Correlation and Causality

Observing a correlation between two variables may mislead someone into seeing a causal relationship between these variables. However, this is often not the case. In general, correlations and causality can be interpreted in the following ways:

  1. a controls b
  2. b controls a
  3. a and b are determined by a third variable
  4. a and b exert a mutual influence on each other
  5. a and b do not control each other at all, the correlation is spurious (it happens to occur by chance)

The third situation is the most common in everyday practice, the last situation is of importance for small samples, because the correlation coeffcient shows a broad distribution for low numbers of observations.

 

The following summary presents the most important aspects of correlation and causality:

Correlation by formal means If two independent variables X and Y are divided by a variable Z which is correlated to either X or Y, the resulting variables X' and Y' are correlated.

The same is true for variables which are normalized to a sum of 100 percent (as it is often the case with tables of nutritive values). Such variables always show a negative correlation.
Correlation by Inhomogeneity If the distribution of the data is inhomogeneous, a correlation is likely to occur. It is therefore advisable to plot the variables against each other (scatter plot of X vs. Y)

Example: Shoe size is correlated to income. The larger the shoe size, the higher the income. (Solution: women earned less money than men.

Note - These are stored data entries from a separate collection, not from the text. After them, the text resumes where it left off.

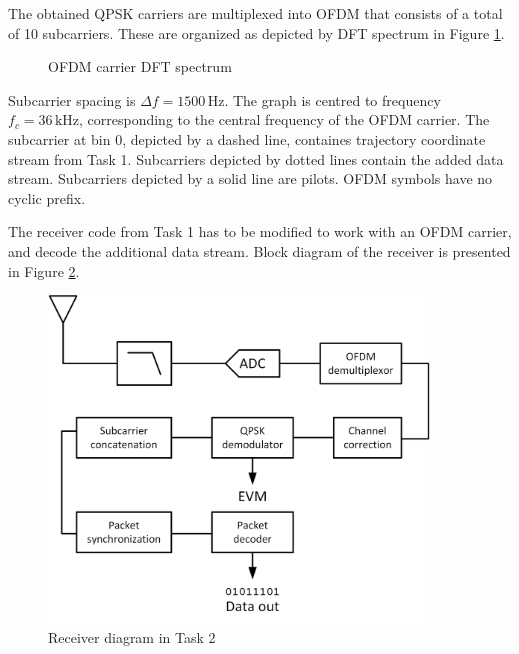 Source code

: \documentclass[a4paper]{article}
\begin{document}
The obtained QPSK carriers are multiplexed into OFDM that consists of a total of 10 subcarriers. These are organized as depicted by DFT spectrum in Figure \ref{fig:dft}.
\begin{figure}[h!]
	\centering
	\caption{OFDM carrier DFT spectrum}
	\label{fig:dft}
\end{figure}

Subcarrier spacing is $\varDelta f = 1500 \,\textrm{Hz}$. The graph is centred to frequency $f_c = 36 \,\textrm{kHz}$, corresponding to the central frequency of the OFDM carrier. The subcarrier at bin 0, depicted by a dashed line, containes trajectory coordinate stream from Task 1. Subcarriers depicted by dotted lines contain the added data stream. Subcarriers depicted by a solid line are pilots. OFDM symbols have no cyclic prefix.

The receiver code from Task 1 has to be modified to work with an OFDM carrier, and decode the additional data stream. Block diagram of the receiver is presented in Figure \ref{fig:task2}.

\begin{figure}[h!]
\centering
\includegraphics[width=0.9\textwidth]{Task2.png}
\caption{Receiver diagram in Task 2}
\label{fig:task2}
\end{figure}
\end{document}
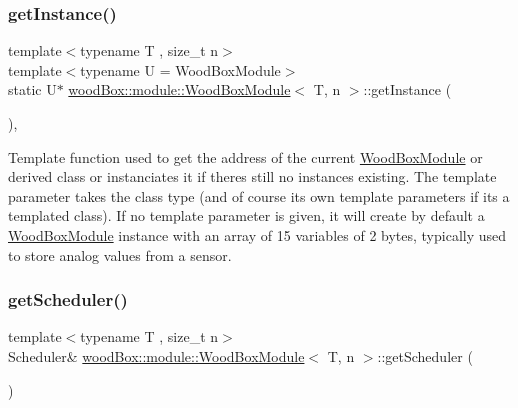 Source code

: \subsubsection{\texorpdfstring{get\+Instance()}{getInstance()}}
{\footnotesize\ttfamily template$<$typename T , size\+\_\+t n$>$ \\
template$<$typename U  = Wood\+Box\+Module$>$ \\
static U$\ast$ \mbox{\hyperlink{classwood_box_1_1module_1_1_wood_box_module}{wood\+Box\+::module\+::\+Wood\+Box\+Module}}$<$ T, n $>$\+::get\+Instance (\begin{DoxyParamCaption}{ }\end{DoxyParamCaption})\hspace{0.3cm}{\ttfamily [inline]}, {\ttfamily [static]}}

Template function used to get the address of the current \mbox{\hyperlink{classwood_box_1_1module_1_1_wood_box_module}{Wood\+Box\+Module}} or derived class or instanciates it if there\textquotesingle{}s still no instances existing. The template parameter takes the class type (and of course it\textquotesingle{}s own template parameters if it\textquotesingle{}s a templated class). If no template parameter is given, it will create by default a \mbox{\hyperlink{classwood_box_1_1module_1_1_wood_box_module}{Wood\+Box\+Module}} instance with an array of 15 variables of 2 bytes, typically used to store analog values from a sensor. \mbox{\label{classwood_box_1_1module_1_1_wood_box_module_a24b14dd95e7b1c5a7ba31107cd0c524d}} 
\subsubsection{\texorpdfstring{get\+Scheduler()}{getScheduler()}}
{\footnotesize\ttfamily template$<$typename T , size\+\_\+t n$>$ \\
Scheduler\& \mbox{\hyperlink{classwood_box_1_1module_1_1_wood_box_module}{wood\+Box\+::module\+::\+Wood\+Box\+Module}}$<$ T, n $>$\+::get\+Scheduler (\begin{DoxyParamCaption}{ }\end{DoxyParamCaption})\hspace{0.3cm}{\ttfamily [inline]}}

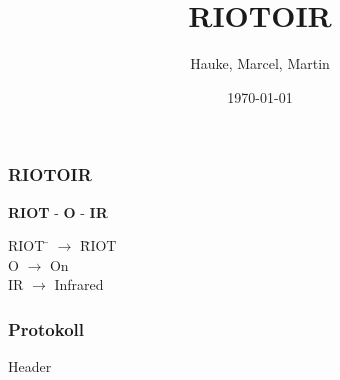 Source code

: \documentclass{beamer}
\title{RIOTOIR}
\author{Hauke, Marcel, Martin}
\date{\today}
\begin{document}
	\beamertemplatenavigationsymbolsempty
	\unitlength 5mm

	\maketitle

	\begin{frame} %
		\frametitle{ RIOTOIR } %
		\begin{block}{\textbf{RIOT} - \textbf{O} - \textbf{IR}}
			\begin{tabbing}
				RIOT \= $\rightarrow$ \= RIOT\\
				\break
				O  	 \> $\rightarrow$ \> On\\
				\break
				IR   \> $\rightarrow$ \> Infrared\\
			\end{tabbing}
		\end{block}
	\end{frame}


	\begin{frame} %
		\frametitle{ Protokoll } %
		\begin{block}{Header}
			\vspace{0.5cm}
			\begin{center}
				\begin{bytefield}{24}
					\\
						\\

					\\
					\\
					\skippedwords\\
				\end{bytefield}
			\end{center}
			\vspace{0.3cm}
		\end{block}
	\end{frame}

\end{document}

Both groups show no internal correlation, but if both groups are pooled a "correlation" occurs.)

The longer a student needs to finish his study, the higher is his income afterwards. (Solution: the time required to get a degree depends on the studies, e.g. the average time to graduate in philosophy is shorter than to get a degree in chemistry. Within the group of chemists, the income increases with decreasing time of study, but again: pooling the data creates inhomogeneity and leads to the described correlation)

Additional (hidden) variables Variables X and Y are correlated, but in fact a third parameter Z, which is not included in the data set, is correlated to both X and Y. This is particularly hard to discover, since the parameter Z may well be unknown. An important subclass of this type of correlation is time series, where time is the common variable. If both X and Y show a trend in time, correlation will be observed.

Example: Shoe size is correlated to the calcium content of bones. (Solution: children have less calcium in their bones than adults, naturally the shoe size of children is also smaller than that of adults)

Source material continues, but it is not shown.